The Congress of Aboriginal Peoples is urging Members of Parliament to vote in favour of a Senate amendment to Bill S-2 that would remove the second-generation cut-off from the Indian Act.
The Senate passed Bill S-2 with the amendment on December 4, sending the legislation to the House of Commons for consideration. The second-generation cut-off removes Indian status after two consecutive generations parent with a non-status person, a policy CAP says has caused decades of harm to Indigenous families across the country.
CAP argues the rule has led to the loss of legal recognition, identity, and access to rights tied to Indian status, including cultural connection and the ability to pass status on to future generations. The organization describes the cut-off as government-imposed erosion of identity rather than an administrative issue.
The Senate amendment would restore a one-parent transmission rule, allowing parents with status to pass it on to their children regardless of the other parent’s status.
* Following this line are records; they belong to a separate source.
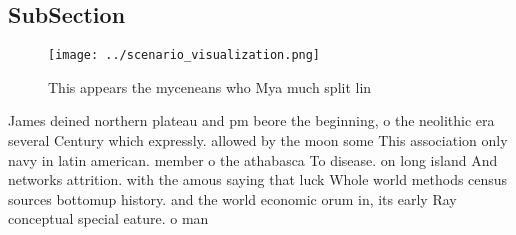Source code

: \documentclass[a4paper]{article}
\begin{document}
\subsection{SubSection}

\begin{figure}
\centering
\texttt{[image: ../scenario\_visualization.png]}
\caption{This appears the myceneans who Mya much split lin
}
\end{figure}
 
James deined northern plateau and pm beore the beginning, o the neolithic era several Century which expressly. allowed by the moon some This association only navy in latin american. member o the athabasca To disease. on long island And networks attrition. with the amous saying that luck Whole world methods census sources bottomup history. and the world economic orum in, its early Ray conceptual special eature. o man
\end{document}
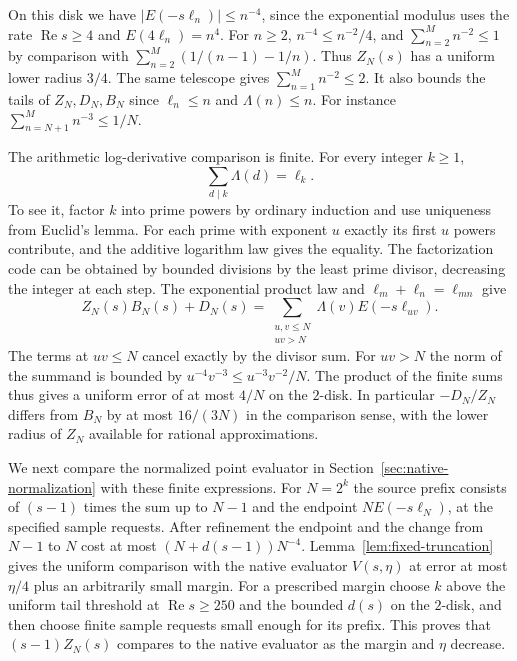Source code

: \documentclass[11pt]{amsart}
\theoremstyle{definition}
\theoremstyle{remark}
\numberwithin{equation}{section}
\newcommand{\re}{\operatorname{Re}}
\begin{document}
On this disk we have
\(|E(-s\ell_n)|\le n^{-4}\), since the exponential modulus
uses the rate \(\re s\ge4\) and \(E(4\ell_n)=n^4\).
For \(n\ge2\), \(n^{-4}\le n^{-2}/4\), and
\(\sum_{n=2}^M n^{-2}\le1\) by comparison with
\(\sum_{n=2}^M (1/(n-1)-1/n)\).
Thus \(Z_N(s)\) has a uniform lower radius \(3/4\).
The same telescope gives \(\sum_{n=1}^M n^{-2}\le2\).
It also bounds the tails of \(Z_N,D_N,B_N\) since
\(\ell_n\le n\) and \(\Lambda(n)\le n\). For instance
\(\sum_{n=N+1}^M n^{-3}\le1/N\).

The arithmetic log-derivative comparison is finite.
For every integer \(k\ge1\),
\[
                 \sum_{d\mid k}\Lambda(d)=\ell_k .
\]
To see it, factor \(k\) into prime powers by ordinary
induction and use uniqueness from Euclid's lemma.
For each prime with exponent \(u\) exactly its first \(u\)
powers contribute, and the additive logarithm law gives
the equality. The factorization code can be obtained by
bounded divisions by the least prime divisor, decreasing
the integer at each step.
The exponential product law and \(\ell_m+\ell_n=\ell_{mn}\)
give
\[
 Z_N(s)B_N(s)+D_N(s)
   =\sum_{\substack{u,v\le N\\uv>N}}\Lambda(v)E(-s\ell_{uv}).
\]
The terms at \(uv\le N\) cancel exactly by the divisor sum.
For \(uv>N\) the norm of the summand is bounded by
\(u^{-4}v^{-3}\le u^{-3}v^{-2}/N\).
The product of the finite sums thus gives a uniform error
of at most \(4/N\) on the \(2\)-disk. In particular
\(-D_N/Z_N\) differs from \(B_N\) by at most \(16/(3N)\)
in the comparison sense, with the lower radius of \(Z_N\)
available for rational approximations.

We next compare the normalized point evaluator in
Section~\ref{sec:native-normalization} with these finite
expressions. For \(N=2^k\) the source prefix consists of
\((s-1)\) times the sum up to \(N-1\) and the endpoint
\(N E(-s\ell_N)\), at the specified sample requests.
After refinement the endpoint and the change from \(N-1\)
to \(N\) cost at most \((N+d(s-1))N^{-4}\).
Lemma~\ref{lem:fixed-truncation} gives the uniform comparison
with the native evaluator \(V(s,\eta)\) at error at most
\(\eta/4\) plus an arbitrarily small margin.
For a prescribed margin choose \(k\) above the uniform
tail threshold at \(\re s\ge250\) and the bounded
\(d(s)\) on the \(2\)-disk, and then choose finite sample
requests small enough for its prefix. This proves that
\((s-1)Z_N(s)\) compares to the native evaluator as
the margin and \(\eta\) decrease.
\end{document}
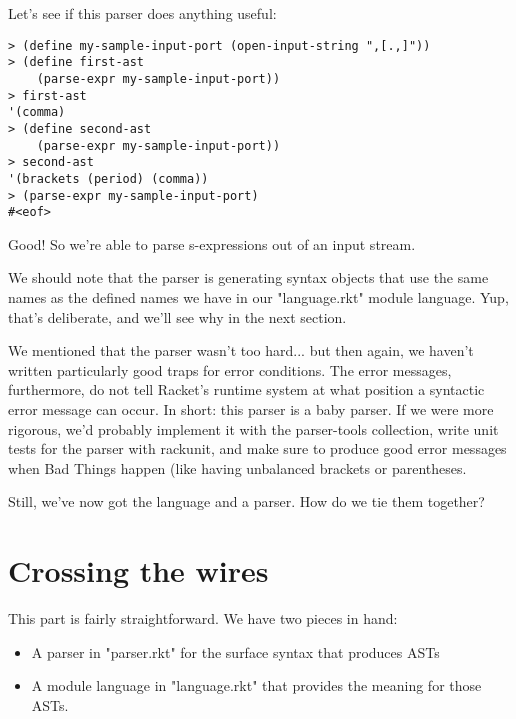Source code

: \documentclass{article}
\begin{document}
Let's see if this parser does anything useful:
\begin{verbatim}
> (define my-sample-input-port (open-input-string ",[.,]"))
> (define first-ast
    (parse-expr my-sample-input-port))
> first-ast
'(comma)
> (define second-ast
    (parse-expr my-sample-input-port))
> second-ast
'(brackets (period) (comma))
> (parse-expr my-sample-input-port)
#<eof>
\end{verbatim}
Good! So we're able to parse s-expressions out of an input stream.

We should note that the parser is generating syntax objects that use
the same names as the defined names we have in our "language.rkt"
module language. Yup, that's deliberate, and we'll see why in the next
section.


We mentioned that the parser wasn't too hard... but then again, we
haven't written particularly good traps for error conditions.  The
error messages, furthermore, do not tell Racket's runtime system at
what position a syntactic error message can occur.  In short: this
parser is a baby parser. If we were more rigorous, we'd probably
implement it with the parser-tools collection, write unit tests for
the parser with rackunit, and make sure to produce good error messages
when Bad Things happen (like having unbalanced brackets or
parentheses.

Still, we've now got the language and a parser. How do we tie them together?

\section{Crossing the wires}
This part is fairly straightforward. We have two pieces in hand:

\begin{itemize}
\item A parser in "parser.rkt" for the surface syntax that produces ASTs

\item A module language in "language.rkt" that provides the meaning for those ASTs.
\end{itemize}
\end{document}
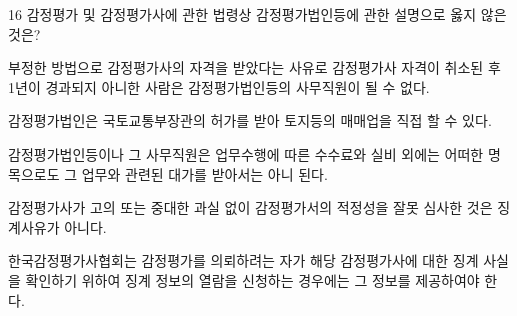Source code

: \begin{question}{16}
감정평가 및 감정평가사에 관한 법령상 감정평가법인등에 관한 설명으로 옳지 않은 것은?
\begin{choices}
  \item 부정한 방법으로 감정평가사의 자격을 받았다는 사유로 감정평가사 자격이 취소된 후 1년이 경과되지 아니한 사람은 감정평가법인등의 사무직원이 될 수 없다.
  \item 감정평가법인은 국토교통부장관의 허가를 받아 토지등의 매매업을 직접 할 수 있다.
  \item 감정평가법인등이나 그 사무직원은 업무수행에 따른 수수료와 실비 외에는 어떠한 명목으로도 그 업무와 관련된 대가를 받아서는 아니 된다.
  \item 감정평가사가 고의 또는 중대한 과실 없이 감정평가서의 적정성을 잘못 심사한 것은 징계사유가 아니다.
  \item 한국감정평가사협회는 감정평가를 의뢰하려는 자가 해당 감정평가사에 대한 징계 사실을 확인하기 위하여 징계 정보의 열람을 신청하는 경우에는 그 정보를 제공하여야 한다.
\end{choices}
\end{question}
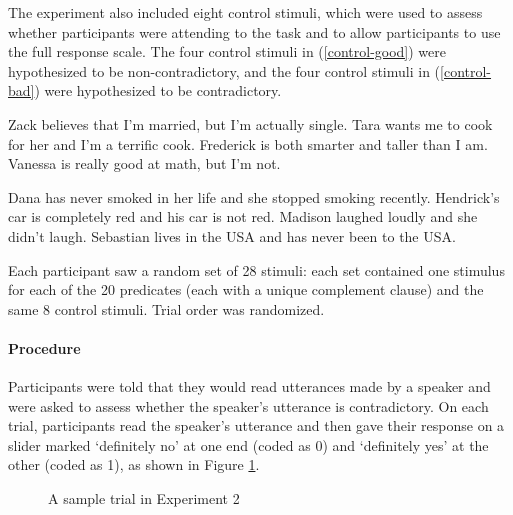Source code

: \documentclass[11pt,fleqn]{article}
\newcommand{\6}{\mbox{$[\hspace*{-.6mm}[$}}
\newcommand{\9}{\mbox{$]\hspace*{-.6mm}]$}}
\begin{document}
The experiment also included eight control stimuli, which were used to assess whether participants were attending to the task and to allow participants to use the full response scale. The four control stimuli in (\ref{control-good}) were hypothesized to be non-contradictory, and the four control stimuli in (\ref{control-bad}) were hypothesized to be contradictory.

\begin{exe}
\ex\label{control-good2}
\begin{xlist}
\ex Zack believes that I'm married, but I'm actually single.
\ex Tara wants me to cook for her and I'm a terrific cook.
\ex Frederick is both smarter and taller than I am.
\ex Vanessa is really good at math, but I'm not.
\end{xlist}
\ex\label{control-bad2}
\begin{xlist}
\ex Dana has never smoked in her life and she stopped smoking recently.
\ex Hendrick's car is completely red and his car is not red.
\ex Madison laughed loudly and she didn't laugh.
\ex Sebastian lives in the USA and has never been to the USA.
\end{xlist}
\end{exe}

Each participant saw a random set of 28 stimuli: each set contained one stimulus for each of the 20 predicates (each with a unique complement clause) and the same 8 control stimuli. Trial order was randomized.


\paragraph{Procedure} Participants were told that they would read utterances made by a speaker and were asked to assess whether the speaker's utterance is contradictory. On each trial, participants read the speaker's utterance and then gave their response on a slider marked `definitely no' at one end (coded as 0) and `definitely yes' at the other (coded as 1), as shown in Figure \ref{f-trial-exp3}.

\begin{figure}[h!]
\begin{center}
\end{center}
\caption{A sample trial in Experiment 2}\label{f-trial-exp3}
\end{figure}
\end{document}
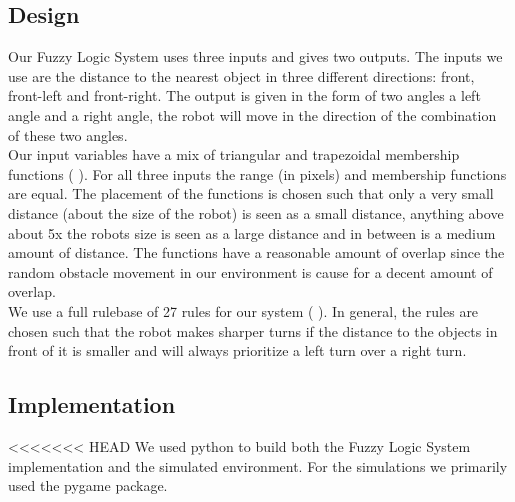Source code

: \documentclass[conference]{IEEEtran}
\begin{document}
\subsection{Design}
Our Fuzzy Logic System uses three inputs and gives two outputs. The inputs we use are the distance to the nearest object in three different directions: front, front-left and front-right. The output is given in the form of two angles a left angle and a right angle, the robot will move in the direction of the combination of these two angles.\\
Our input variables have a mix of triangular and trapezoidal membership functions (
). For all three inputs the range (in pixels) and membership functions are equal. The placement of the functions is chosen such that only a very small distance (about the size of the robot) is seen as a small distance, anything above about 5x the robots size is seen as a large distance and in between is a medium amount of distance. The functions have a reasonable amount of overlap since the random obstacle movement in our environment is cause for a decent amount of overlap.\\
We use a full rulebase of 27 rules for our system (
). In general, the rules are chosen such that the robot makes sharper turns if the distance to the objects in front of it is smaller and will always prioritize a left turn over a right turn.\\

\subsection{Implementation}
<<<<<<< HEAD
We used python to build both the Fuzzy Logic System implementation and the simulated environment. For the simulations we primarily used the pygame package.\\
\end{document}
CAP says Indigenous leaders and organizations have long called for this change and that the Senate’s decision reflects that demand.
National Chief Brendan Moore says Canada cannot claim reconciliation while maintaining laws that erase Indigenous people generation by generation. CAP stresses that ending the second-generation cut-off is a human rights issue, not a special-interest request.
With Bill S-2 now before the House of Commons, CAP is calling on MPs from all parties to pass the Senate amendment and end the discrimination without delay.